Hi there and welcome to the forum - hopefully you will find plenty of support from the members who are going through the same sort of experience as you.

My hubby had tonsil cancer diagnosed in December 2015 and today is the 2 year anniversary of his neck dissection and us hearing the words ‘I have removed all of the tumour and you are now cancer free ! ‘ 

Prior to this he had had 6 weeks if chemoradiation- 5 cycles if Cistplatin chemo and 30 fractions of VMAT radiotherapy. To be honest we didnt know what to expect and the experience is different for everyone but I can say that from talking to others there are recurring themes that can be helpful to know. The treatment is difficult that cant be denied but there is definitely hope of remission and a light at the end of the tunnel.

I would be happy to give any tips and share our experience of coming out the other side if you would like. I often think to be ‘forewarned is to be for armed ‘ is appropriate.

Anyway best wishes as you start the next part of your journey

Emma 

Hi Legionaire

so welcome to club I had my mask made yesterday and today been for the marking of the mask readynfor radiotherapy on 16 July .alsomsamemday  I have first chemotherapy I know what you mean by scared ********. I am 61 female ni pain swallowing no weight loss just what Ithought was pulled neck muscle been in Spain cycling for 7 weeks done 1100 km quite proud if my self but then a lump appeared on neck we were due home so carried in for a few weeks as still felt well and un fact still do .Apart from a bit more tired .

long story but biopsy showed right cancer in tonsil plus 3 enlarged lymph nodes my treatment in Yorkshire led by consultant going for chemotherapy and radiation 7 weeks radiotherapy and 2/3 chemotherapy 

so looks like we will be journeying together .

i know what you mean by control I like to plan and be in control and have found that by owning up to the cancer personalised the lump and mask by giving them names and saying these ain’t going to beat me ,I have also delegated tasks to various pesky relatives , ie they can research sod high calorie food etc,

Have also bought a nutri bullet and pea protein powders getting ready for when the mouth and throat are sore trying to keep as much of the swallowing  action so spinach kale blueberries are my new best friend  Git confirmation yesterday that mine is HPV16positive I am determined that this cancer ain’t going to defineme .ps also has a meltdown in local garden centre on Sunday all about a stupidness plant inner demon saying don’t buy it unwont be here to see it flower  Sane part if mind told me to grow up this ******* ain’t going to win.

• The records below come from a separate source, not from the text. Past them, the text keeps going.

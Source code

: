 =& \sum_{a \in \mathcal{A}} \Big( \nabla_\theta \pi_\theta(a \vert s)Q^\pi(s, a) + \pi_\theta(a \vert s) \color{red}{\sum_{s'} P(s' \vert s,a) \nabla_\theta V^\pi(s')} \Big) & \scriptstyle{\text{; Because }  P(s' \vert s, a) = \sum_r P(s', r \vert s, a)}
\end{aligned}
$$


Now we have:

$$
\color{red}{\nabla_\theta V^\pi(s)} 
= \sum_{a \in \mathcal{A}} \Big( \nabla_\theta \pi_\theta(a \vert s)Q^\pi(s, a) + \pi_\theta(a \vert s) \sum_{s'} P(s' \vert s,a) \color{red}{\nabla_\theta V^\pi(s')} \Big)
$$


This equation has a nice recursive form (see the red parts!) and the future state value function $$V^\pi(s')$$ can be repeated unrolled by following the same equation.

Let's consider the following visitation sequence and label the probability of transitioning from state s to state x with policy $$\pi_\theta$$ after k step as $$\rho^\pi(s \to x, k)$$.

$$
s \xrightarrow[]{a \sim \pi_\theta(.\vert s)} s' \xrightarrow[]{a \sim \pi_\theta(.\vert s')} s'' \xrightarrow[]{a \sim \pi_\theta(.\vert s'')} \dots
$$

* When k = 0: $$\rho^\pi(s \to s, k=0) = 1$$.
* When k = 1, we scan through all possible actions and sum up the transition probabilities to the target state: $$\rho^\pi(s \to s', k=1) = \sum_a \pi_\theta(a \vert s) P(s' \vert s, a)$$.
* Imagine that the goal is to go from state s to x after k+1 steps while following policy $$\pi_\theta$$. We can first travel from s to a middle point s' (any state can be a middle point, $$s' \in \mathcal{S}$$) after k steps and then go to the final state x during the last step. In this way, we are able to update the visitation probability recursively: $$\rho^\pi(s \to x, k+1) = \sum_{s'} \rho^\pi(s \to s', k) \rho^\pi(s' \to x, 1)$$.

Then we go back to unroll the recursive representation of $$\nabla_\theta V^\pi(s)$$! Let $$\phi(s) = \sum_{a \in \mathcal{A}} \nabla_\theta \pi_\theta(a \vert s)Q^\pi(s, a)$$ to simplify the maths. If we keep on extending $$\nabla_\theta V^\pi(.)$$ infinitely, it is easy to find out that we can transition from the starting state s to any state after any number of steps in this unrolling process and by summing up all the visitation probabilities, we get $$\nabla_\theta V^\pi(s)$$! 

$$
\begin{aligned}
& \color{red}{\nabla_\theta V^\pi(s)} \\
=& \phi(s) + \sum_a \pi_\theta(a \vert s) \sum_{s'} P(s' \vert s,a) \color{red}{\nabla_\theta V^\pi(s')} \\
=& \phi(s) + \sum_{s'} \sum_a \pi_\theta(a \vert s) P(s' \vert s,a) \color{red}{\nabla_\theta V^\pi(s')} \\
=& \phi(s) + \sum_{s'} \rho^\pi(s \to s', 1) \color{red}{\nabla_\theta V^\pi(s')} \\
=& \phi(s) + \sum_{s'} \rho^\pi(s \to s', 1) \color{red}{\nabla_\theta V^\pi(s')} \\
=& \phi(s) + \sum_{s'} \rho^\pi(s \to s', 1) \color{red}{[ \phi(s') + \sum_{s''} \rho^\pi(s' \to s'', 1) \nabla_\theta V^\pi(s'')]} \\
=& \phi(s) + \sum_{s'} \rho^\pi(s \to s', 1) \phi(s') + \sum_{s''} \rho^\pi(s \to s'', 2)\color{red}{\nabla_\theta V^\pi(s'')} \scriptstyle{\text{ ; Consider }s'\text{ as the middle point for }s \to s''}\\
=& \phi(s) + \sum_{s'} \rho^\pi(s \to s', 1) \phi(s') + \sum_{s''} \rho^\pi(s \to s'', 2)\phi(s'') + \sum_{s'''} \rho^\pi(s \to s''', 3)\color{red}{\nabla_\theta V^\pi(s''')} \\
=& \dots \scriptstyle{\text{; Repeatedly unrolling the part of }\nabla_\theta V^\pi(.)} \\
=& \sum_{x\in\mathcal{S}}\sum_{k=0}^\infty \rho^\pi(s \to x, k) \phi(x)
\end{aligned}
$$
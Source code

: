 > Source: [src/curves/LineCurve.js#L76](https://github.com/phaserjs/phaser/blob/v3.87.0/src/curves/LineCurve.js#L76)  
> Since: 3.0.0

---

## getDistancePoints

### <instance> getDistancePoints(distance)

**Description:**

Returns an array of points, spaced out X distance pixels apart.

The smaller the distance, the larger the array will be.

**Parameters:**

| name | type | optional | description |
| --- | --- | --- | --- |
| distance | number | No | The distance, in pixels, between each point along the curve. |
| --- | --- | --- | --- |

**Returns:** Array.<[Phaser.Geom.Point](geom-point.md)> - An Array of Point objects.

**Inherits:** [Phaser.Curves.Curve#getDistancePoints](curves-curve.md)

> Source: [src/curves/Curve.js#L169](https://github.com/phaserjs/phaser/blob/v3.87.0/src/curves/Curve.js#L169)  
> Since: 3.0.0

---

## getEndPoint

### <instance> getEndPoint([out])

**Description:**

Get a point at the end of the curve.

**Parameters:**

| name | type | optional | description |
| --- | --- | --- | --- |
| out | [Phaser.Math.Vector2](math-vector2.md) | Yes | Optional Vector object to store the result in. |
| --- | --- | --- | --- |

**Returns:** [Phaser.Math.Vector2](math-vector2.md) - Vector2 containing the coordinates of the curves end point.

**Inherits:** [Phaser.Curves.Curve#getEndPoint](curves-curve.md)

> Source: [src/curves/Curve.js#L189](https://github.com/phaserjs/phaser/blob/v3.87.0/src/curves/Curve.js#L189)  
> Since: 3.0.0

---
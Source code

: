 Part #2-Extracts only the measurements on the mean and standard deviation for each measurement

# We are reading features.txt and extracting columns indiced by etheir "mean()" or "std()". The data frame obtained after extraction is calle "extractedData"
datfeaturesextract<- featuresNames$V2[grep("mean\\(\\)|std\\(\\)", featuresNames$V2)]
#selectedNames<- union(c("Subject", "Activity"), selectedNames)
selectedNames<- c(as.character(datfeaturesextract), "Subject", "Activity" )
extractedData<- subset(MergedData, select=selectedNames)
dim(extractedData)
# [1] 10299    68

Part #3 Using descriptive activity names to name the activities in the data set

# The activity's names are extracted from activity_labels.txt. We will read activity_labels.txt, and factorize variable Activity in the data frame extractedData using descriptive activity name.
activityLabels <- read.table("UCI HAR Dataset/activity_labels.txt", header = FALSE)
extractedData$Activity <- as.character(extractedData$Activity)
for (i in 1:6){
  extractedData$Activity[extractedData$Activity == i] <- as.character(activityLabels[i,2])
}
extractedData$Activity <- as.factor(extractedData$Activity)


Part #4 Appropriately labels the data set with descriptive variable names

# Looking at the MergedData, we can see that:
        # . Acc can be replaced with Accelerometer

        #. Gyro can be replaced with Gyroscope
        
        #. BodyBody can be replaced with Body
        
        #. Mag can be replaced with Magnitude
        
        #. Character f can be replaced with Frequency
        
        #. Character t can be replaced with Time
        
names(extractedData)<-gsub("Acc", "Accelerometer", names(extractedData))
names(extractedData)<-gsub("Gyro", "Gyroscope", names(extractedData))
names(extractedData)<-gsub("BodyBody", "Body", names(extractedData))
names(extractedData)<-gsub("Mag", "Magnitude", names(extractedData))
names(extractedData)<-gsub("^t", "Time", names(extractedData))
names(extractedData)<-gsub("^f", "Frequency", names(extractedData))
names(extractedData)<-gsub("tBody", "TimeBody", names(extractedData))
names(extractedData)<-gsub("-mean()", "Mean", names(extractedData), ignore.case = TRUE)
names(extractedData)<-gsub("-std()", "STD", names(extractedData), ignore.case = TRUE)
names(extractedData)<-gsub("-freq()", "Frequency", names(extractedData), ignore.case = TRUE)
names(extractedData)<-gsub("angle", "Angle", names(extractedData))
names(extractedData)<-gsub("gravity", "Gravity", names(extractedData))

will send you a message so if u want we can exchange tips privately as well I see newlywed has replied she is very very helpful 

keep in winning

we can can do it.

RadioActuve Raz aka Hazel

Thanks for the reply.... I start my first chemo on the 24th July so between now and then i plan to shove as much food into me as poss as i know i will adventually be back on the nasal feeding tube. Was back in today for a biopsy on my thyroid sore as hell as the wound has not yet healed from the op a couple of weeks ago, there is a small tumor about 6mm but they said the chemo should blast that away. 

I think putting the wife (Annette) through all of this is very difficult for me as she dose not keep too well herself, she says she is fine but i know she has sleepless nights worrying....so i am looking forward to getting the six weeks over with and as soon as i am able a wee holiday shall be on the cards.

Hope all goes well for you, keep in touch

Mo

Thanks Emma...Just about to start this awfull journey 24th July first session) but i am thinking possitivly and am detirmined not to let this beat me.